Decoder models — serverless inference

These models are pre-deployed and available for inference immediately — no fine-tuning required and no startup latency. You pay per token.
Model IDLabelContext
Qwen/Qwen3-235B-A22B-Instruct-2507Qwen3 235B A22B Instruct262K
Qwen/Qwen3-8BQwen3 8B131K
deepseek-ai/DeepSeek-V3.1DeepSeek V3.1163K
openai/gpt-oss-120bGPT-OSS 120B131K
openai/gpt-oss-20bGPT-OSS 20B131K
meta-llama/Llama-3.3-70B-InstructLlama 3.3 70B Instruct131K
moonshotai/Kimi-K2.6Kimi K2.6262K

On-demand vs. serverless inference

Pioneer offers two ways to serve predictions, and the right choice depends on your workflow. Serverless inference uses pre-deployed base model endpoints. There is no startup delay and you are billed per token. This is the default for models in the serverless table above and is ideal when you want to call a frontier model without fine-tuning. On-demand inference provisions a dedicated GPU after fine-tuning completes. Your LoRA adapter is loaded onto the GPU and served exclusively for your requests.
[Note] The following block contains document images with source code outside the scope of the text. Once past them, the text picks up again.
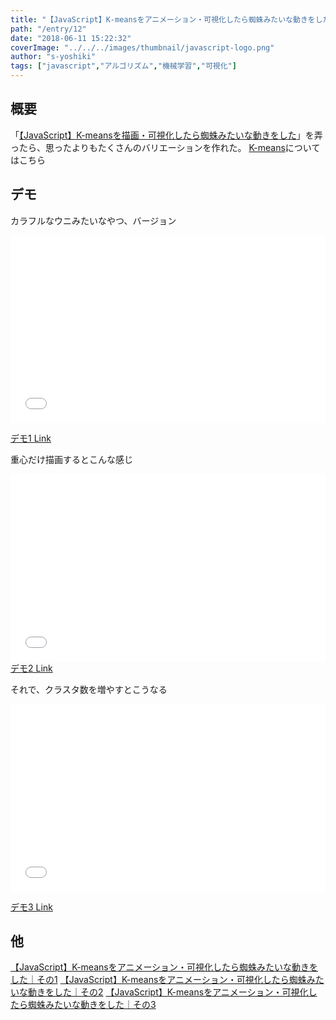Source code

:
 ```yaml
---
title: "【JavaScript】K-meansをアニメーション・可視化したら蜘蛛みたいな動きをした｜その2"
path: "/entry/12"
date: "2018-06-11 15:22:32"
coverImage: "../../../images/thumbnail/javascript-logo.png"
author: "s-yoshiki"
tags: ["javascript","アルゴリズム","機械学習","可視化"]
---
```


## 概要

「<a href="https://tech-blog.s-yoshiki.com/2018/06/121/">【JavaScript】K-meansを描画・可視化したら蜘蛛みたいな動きをした</a>」を弄ったら、思ったよりもたくさんのバリエーションを作れた。
<a href="https://ja.wikipedia.org/wiki/K%E5%B9%B3%E5%9D%87%E6%B3%95">K-means</a>についてはこちら

## デモ

カラフルなウニみたいなやつ、バージョン

<iframe width="100%" height="300" src="//jsfiddle.net/s_yoshiki/Lxdbfey3/11/embedded/result,js" allowfullscreen="allowfullscreen" allowpaymentrequest frameborder="0"></iframe>

<a href="//jsfiddle.net/s_yoshiki/Lxdbfey3/11/" target="_blank">デモ1 Link</a>

重心だけ描画するとこんな感じ

<iframe width="100%" height="300" src="//jsfiddle.net/s_yoshiki/Lxdbfey3/13/embedded/result,js" allowfullscreen="allowfullscreen" allowpaymentrequest frameborder="0"></iframe>
<a href="//jsfiddle.net/s_yoshiki/Lxdbfey3/13/" target="_blank">デモ2 Link</a>

それで、クラスタ数を増やすとこうなる
<iframe width="100%" height="300" src="//jsfiddle.net/s_yoshiki/Lxdbfey3/28/embedded/result,js" allowfullscreen="allowfullscreen" allowpaymentrequest frameborder="0"></iframe>

<a href="//jsfiddle.net/s_yoshiki/Lxdbfey3/28/" target="_blank">デモ3 Link</a>

## 他

<a href="https://tech-blog.s-yoshiki.com/2018/06/121/">【JavaScript】K-meansをアニメーション・可視化したら蜘蛛みたいな動きをした｜その1</a>
<a href="https://tech-blog.s-yoshiki.com/2018/06/138/">【JavaScript】K-meansをアニメーション・可視化したら蜘蛛みたいな動きをした｜その2</a>
<a href="https://tech-blog.s-yoshiki.com/2018/06/147/">【JavaScript】K-meansをアニメーション・可視化したら蜘蛛みたいな動きをした｜その3</a>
Pioneer routes inference calls to an on-demand deployment automatically when you pass a training job ID as model_id.

Querying the live catalog

The tables above may lag behind newly added models. Use GET /base-models to get the current catalog at runtime.
# All models
curl https://api.pioneer.ai/base-models \
  -H "X-API-Key: YOUR_API_KEY"

# Only models that support inference
curl "https://api.pioneer.ai/base-models?supports_inference=true" \
  -H "X-API-Key: YOUR_API_KEY"

# Only models that support training
curl "https://api.pioneer.ai/base-models?supports_training=true" \
  -H "X-API-Key: YOUR_API_KEY"

# Filter by model family
curl "https://api.pioneer.ai/base-models?task_type=encoder" \
  -H "X-API-Key: YOUR_API_KEY"

curl "https://api.pioneer.ai/base-models?task_type=decoder" \
  -H "X-API-Key: YOUR_API_KEY"
Each entry in the response includes the model ID, its display label, context length, and boolean flags for supports_training and supports_inference. Use the model ID value directly in training job requests and inference calls.